Il libro è più della narrazione di una vita sospesa tra due culture: è il racconto della ricerca della propria identità, della riscoperta delle proprie radici che, nella Firenze omogenea di quarant’anni fa, non era facile coltivare senza sentirsi tremendamente diversi: «Quello della Firenze “a modino” era un mondo a cui volevo appartenere ma da cui allo stesso tempo mi sentivo lontana. In classe ero l’unica non interamente di qui, insieme a un altro bambino metà italiano e metà africano, con cui ci evitavamo perché essendo entrambi diversi non volevamo sottolinearlo», ricorda Geia.

Nel percorso difficile di comprensione e accettazione di quelle parti di sé e della propria famiglia che meno riusciva ad accogliere, Geia racconta la parabola di tanti ragazzi, immigrati di seconda generazione, che oggi vivono cercando una sintesi tra la storia dei genitori e la propria realtà.

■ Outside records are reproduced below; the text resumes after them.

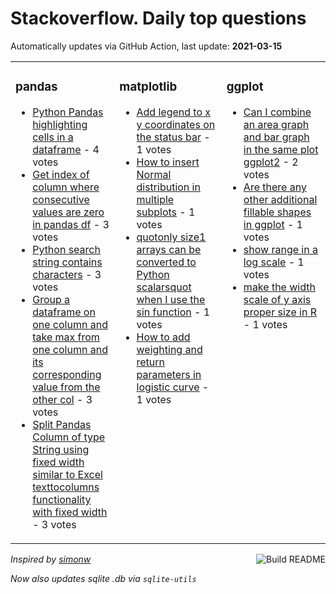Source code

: # Stackoverflow. Daily top questions 

Automatically updates via GitHub Action, last update: **<!-- date starts -->2021-03-15<!-- date ends -->**


<table><tr><td valign="top" width="33%">

### pandas
<!-- pandas starts -->
* [Python Pandas  highlighting cells in a dataframe](https://stackoverflow.com/questions/66636771/python-pandas-highlighting-cells-in-a-dataframe) - 4 votes
* [Get index of column where consecutive values are zero in pandas df](https://stackoverflow.com/questions/66641594/get-index-of-column-where-consecutive-values-are-zero-in-pandas-df) - 3 votes
* [Python search string contains characters](https://stackoverflow.com/questions/66639616/python-search-string-contains-characters) - 3 votes
* [Group a dataframe on one column and take max from one column and its corresponding value from the other col](https://stackoverflow.com/questions/66638218/group-a-dataframe-on-one-column-and-take-max-from-one-column-and-its-correspondi) - 3 votes
* [Split Pandas Column of type String using fixed width similar to Excel texttocolumns functionality with fixed width](https://stackoverflow.com/questions/66643122/split-pandas-column-of-type-string-using-fixed-width-similar-to-excel-text-to-c) - 3 votes
<!-- pandas ends -->
</td><td valign="top" width="34%">


### matplotlib
<!-- matplotlib starts -->
* [Add legend to x y coordinates on the status bar](https://stackoverflow.com/questions/66643653/add-legend-to-x-y-coordinates-on-the-status-bar) - 1 votes
* [How to insert Normal distribution in multiple subplots](https://stackoverflow.com/questions/66642788/how-to-insert-normal-distribution-in-multiple-subplots) - 1 votes
* [quotonly size1 arrays can be converted to Python scalarsquot when I use the sin function](https://stackoverflow.com/questions/66642531/only-size-1-arrays-can-be-converted-to-python-scalars-when-i-use-the-sin-funct) - 1 votes
* [How to add weighting and return parameters in logistic curve](https://stackoverflow.com/questions/66631481/how-to-add-weighting-and-return-parameters-in-logistic-curve) - 1 votes
<!-- matplotlib ends -->
</td><td valign="top" width="34%">


### ggplot
<!-- ggplot2 starts -->
* [Can I combine an area graph and bar graph in the same plot ggplot2](https://stackoverflow.com/questions/66642139/can-i-combine-an-area-graph-and-bar-graph-in-the-same-plot-ggplot2) - 2 votes
* [Are there any other additional fillable shapes in ggplot](https://stackoverflow.com/questions/66642492/are-there-any-other-additional-fillable-shapes-in-ggplot) - 1 votes
* [show range in a log scale](https://stackoverflow.com/questions/66639128/show-range-in-a-log-scale) - 1 votes
* [make the width scale of y axis proper size in R](https://stackoverflow.com/questions/66638998/make-the-width-scale-of-y-axis-proper-size-in-r) - 1 votes
<!-- ggplot2 ends -->
</td></tr></table>

<a href="https://github.com/hp0404/hp0404/actions"><img src="https://github.com/hp0404/hp0404/workflows/Build%20README/badge.svg" align="right" alt="Build README"></a> <p>*Inspired by  [simonw](https://github.com/simonw/simonw)*</p> <p> *Now also updates sqlite .db via `sqlite-utils`* </p>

La sua narrazione, semplice, immediata, è la testimonianza di una vita a tratti impegnativa, e della ricerca di un percorso verso l’equilibrio: «Ho faticato molto a percepirmi come unica, sentivo la mia dualità. Ho cercato di dare un senso alla mia storia e a unire i pezzi, anche con questo libro».

È prevista una presentazione aperta al pubblico il 28 febbraio alle 18 a La Feltrinelli Red.